* Directions *
Could you restate all of the records exactly, leaving out the pictures?

* Entries supplied *
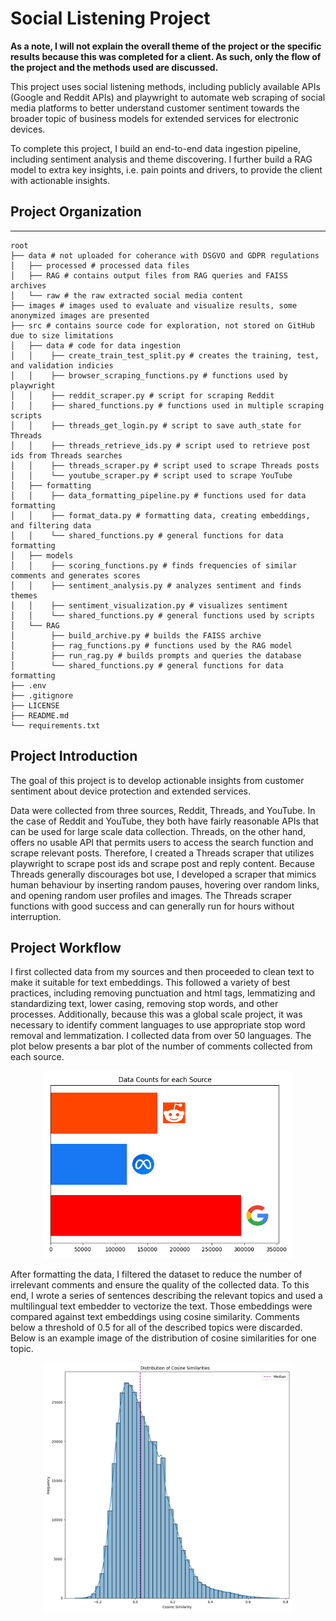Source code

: # Social Listening Project

**As a note, I will not explain the overall theme of the project
or the specific results because this was completed for a client.
As such, only the flow of the project and the methods used
are discussed.**

This project uses social listening methods, including publicly
available APIs (Google and Reddit APIs) and playwright to automate
web scraping of social media platforms to better understand
customer sentiment towards the broader topic of business models
for extended services for electronic devices.

To complete this project, I build an end-to-end data ingestion
pipeline, including sentiment analysis and theme discovering.
I further build a RAG model to extra key insights, i.e. pain points
and drivers, to provide the client with actionable insights.

## Project Organization
------------------------------------------------------------------------
    root
    ├── data # not uploaded for coherance with DSGVO and GDPR regulations
    │   ├── processed # processed data files
    │   ├── RAG # contains output files from RAG queries and FAISS archives    
    │   └── raw # the raw extracted social media content
    ├── images # images used to evaluate and visualize results, some anonymized images are presented
    ├── src # contains source code for exploration, not stored on GitHub due to size limitations
    │   ├── data # code for data ingestion
    │   │    ├── create_train_test_split.py # creates the training, test, and validation indicies
    │   │    ├── browser_scraping_functions.py # functions used by playwright
    │   │    ├── reddit_scraper.py # script for scraping Reddit
    │   │    ├── shared_functions.py # functions used in multiple scraping scripts
    │   │    ├── threads_get_login.py # script to save auth_state for Threads
    │   │    ├── threads_retrieve_ids.py # script used to retrieve post ids from Threads searches
    │   │    ├── threads_scraper.py # script used to scrape Threads posts
    │   │    └── youtube_scraper.py # script used to scrape YouTube
    │   ├── formatting
    │   │    ├── data_formatting_pipeline.py # functions used for data formatting
    │   │    ├── format_data.py # formatting data, creating embeddings, and filtering data
    │   │    └── shared_functions.py # general functions for data formatting
    │   ├── models
    │   │    ├── scoring_functions.py # finds frequencies of similar comments and generates scores
    │   │    ├── sentiment_analysis.py # analyzes sentiment and finds themes
    │   │    ├── sentiment_visualization.py # visualizes sentiment
    │   │    └── shared_functions.py # general functions used by scripts
    │   └── RAG
    │        ├── build_archive.py # builds the FAISS archive
    │        ├── rag_functions.py # functions used by the RAG model
    │        ├── run_rag.py # builds prompts and queries the database
    │        └── shared_functions.py # general functions for data formatting
    ├── .env
    ├── .gitignore
    ├── LICENSE
    ├── README.md
    └── requirements.txt

## Project Introduction

The goal of this project is to develop actionable insights from customer sentiment
about device protection and extended services.

Data were collected from three sources, Reddit, Threads, and YouTube. In the case
of Reddit and YouTube, they both have fairly reasonable APIs that can be used for
large scale data collection. Threads, on the other hand, offers no usable API that
permits users to access the search function and scrape relevant posts. Therefore,
I created a Threads scraper that utilizes playwright to scrape post ids and scrape
post and reply content. Because Threads generally discourages bot use, I developed
a scraper that mimics human behaviour by inserting random pauses, hovering over
random links, and opening random user profiles and images. The Threads scraper
functions with good success and can generally run for hours without interruption.

## Project Workflow

I first collected data from my sources and then proceeded to clean text to make it
suitable for text embeddings. This followed a variety of best practices, including
removing punctuation and html tags, lemmatizing and standardizing text, lower casing,
removing stop words, and other processes. Additionally, because this was a global
scale project, it was necessary to identify comment languages to use appropriate stop
word removal and lemmatization. I collected data from over 50 languages. The plot below presents a bar plot of the number of comments collected from each source.

<div align="center">
  <img src = "images/counts_bar_plot.png" alt = "Counts Plot" height = "300"/>
</div>


After formatting the data, I filtered the dataset to reduce the number of irrelevant comments
and ensure the quality of the collected data. To this end, I wrote a series of sentences
describing the relevant topics and used a multilingual text embedder to vectorize the
text. Those embeddings were compared against text embeddings using cosine similarity. Comments
below a threshold of 0.5 for all of the described topics were discarded. Below is an example
image of the distribution of cosine similarities for one topic.

<div align="center">
  <img src = "images/cosine_similarities.png" alt = "Cosine Similarities Plot" height = "400"/>
</div>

* Result of this exercise *
Source code

: # Social Listening Project

**As a note, I will not explain the overall theme of the project
or the specific results because this was completed for a client.
As such, only the flow of the project and the methods used
are discussed.**

This project uses social listening methods, including publicly
available APIs (Google and Reddit APIs) and playwright to automate
web scraping of social media platforms to better understand
customer sentiment towards the broader topic of business models
for extended services for electronic devices.

To complete this project, I build an end-to-end data ingestion
pipeline, including sentiment analysis and theme discovering.
I further build a RAG model to extra key insights, i.e. pain points
and drivers, to provide the client with actionable insights.

## Project Organization
------------------------------------------------------------------------
    root
    ├── data # not uploaded for coherance with DSGVO and GDPR regulations
    │   ├── processed # processed data files
    │   ├── RAG # contains output files from RAG queries and FAISS archives    
    │   └── raw # the raw extracted social media content
    ├── images # images used to evaluate and visualize results, some anonymized images are presented
    ├── src # contains source code for exploration, not stored on GitHub due to size limitations
    │   ├── data # code for data ingestion
    │   │    ├── create_train_test_split.py # creates the training, test, and validation indicies
    │   │    ├── browser_scraping_functions.py # functions used by playwright
    │   │    ├── reddit_scraper.py # script for scraping Reddit
    │   │    ├── shared_functions.py # functions used in multiple scraping scripts
    │   │    ├── threads_get_login.py # script to save auth_state for Threads
    │   │    ├── threads_retrieve_ids.py # script used to retrieve post ids from Threads searches
    │   │    ├── threads_scraper.py # script used to scrape Threads posts
    │   │    └── youtube_scraper.py # script used to scrape YouTube
    │   ├── formatting
    │   │    ├── data_formatting_pipeline.py # functions used for data formatting
    │   │    ├── format_data.py # formatting data, creating embeddings, and filtering data
    │   │    └── shared_functions.py # general functions for data formatting
    │   ├── models
    │   │    ├── scoring_functions.py # finds frequencies of similar comments and generates scores
    │   │    ├── sentiment_analysis.py # analyzes sentiment and finds themes
    │   │    ├── sentiment_visualization.py # visualizes sentiment
    │   │    └── shared_functions.py # general functions used by scripts
    │   └── RAG
    │        ├── build_archive.py # builds the FAISS archive
    │        ├── rag_functions.py # functions used by the RAG model
    │        ├── run_rag.py # builds prompts and queries the database
    │        └── shared_functions.py # general functions for data formatting
    ├── .env
    ├── .gitignore
    ├── LICENSE
    ├── README.md
    └── requirements.txt

## Project Introduction

The goal of this project is to develop actionable insights from customer sentiment
about device protection and extended services.

Data were collected from three sources, Reddit, Threads, and YouTube. In the case
of Reddit and YouTube, they both have fairly reasonable APIs that can be used for
large scale data collection. Threads, on the other hand, offers no usable API that
permits users to access the search function and scrape relevant posts. Therefore,
I created a Threads scraper that utilizes playwright to scrape post ids and scrape
post and reply content. Because Threads generally discourages bot use, I developed
a scraper that mimics human behaviour by inserting random pauses, hovering over
random links, and opening random user profiles and images. The Threads scraper
functions with good success and can generally run for hours without interruption.

## Project Workflow

I first collected data from my sources and then proceeded to clean text to make it
suitable for text embeddings. This followed a variety of best practices, including
removing punctuation and html tags, lemmatizing and standardizing text, lower casing,
removing stop words, and other processes. Additionally, because this was a global
scale project, it was necessary to identify comment languages to use appropriate stop
word removal and lemmatization. I collected data from over 50 languages. The plot below presents a bar plot of the number of comments collected from each source.

<div align="center">
  <img src = "images/counts_bar_plot.png" alt = "Counts Plot" height = "300"/>
</div>


After formatting the data, I filtered the dataset to reduce the number of irrelevant comments
and ensure the quality of the collected data. To this end, I wrote a series of sentences
describing the relevant topics and used a multilingual text embedder to vectorize the
text. Those embeddings were compared against text embeddings using cosine similarity. Comments
below a threshold of 0.5 for all of the described topics were discarded. Below is an example
image of the distribution of cosine similarities for one topic.

<div align="center">
  <img src = "images/cosine_similarities.png" alt = "Cosine Similarities Plot" height = "400"/>
</div>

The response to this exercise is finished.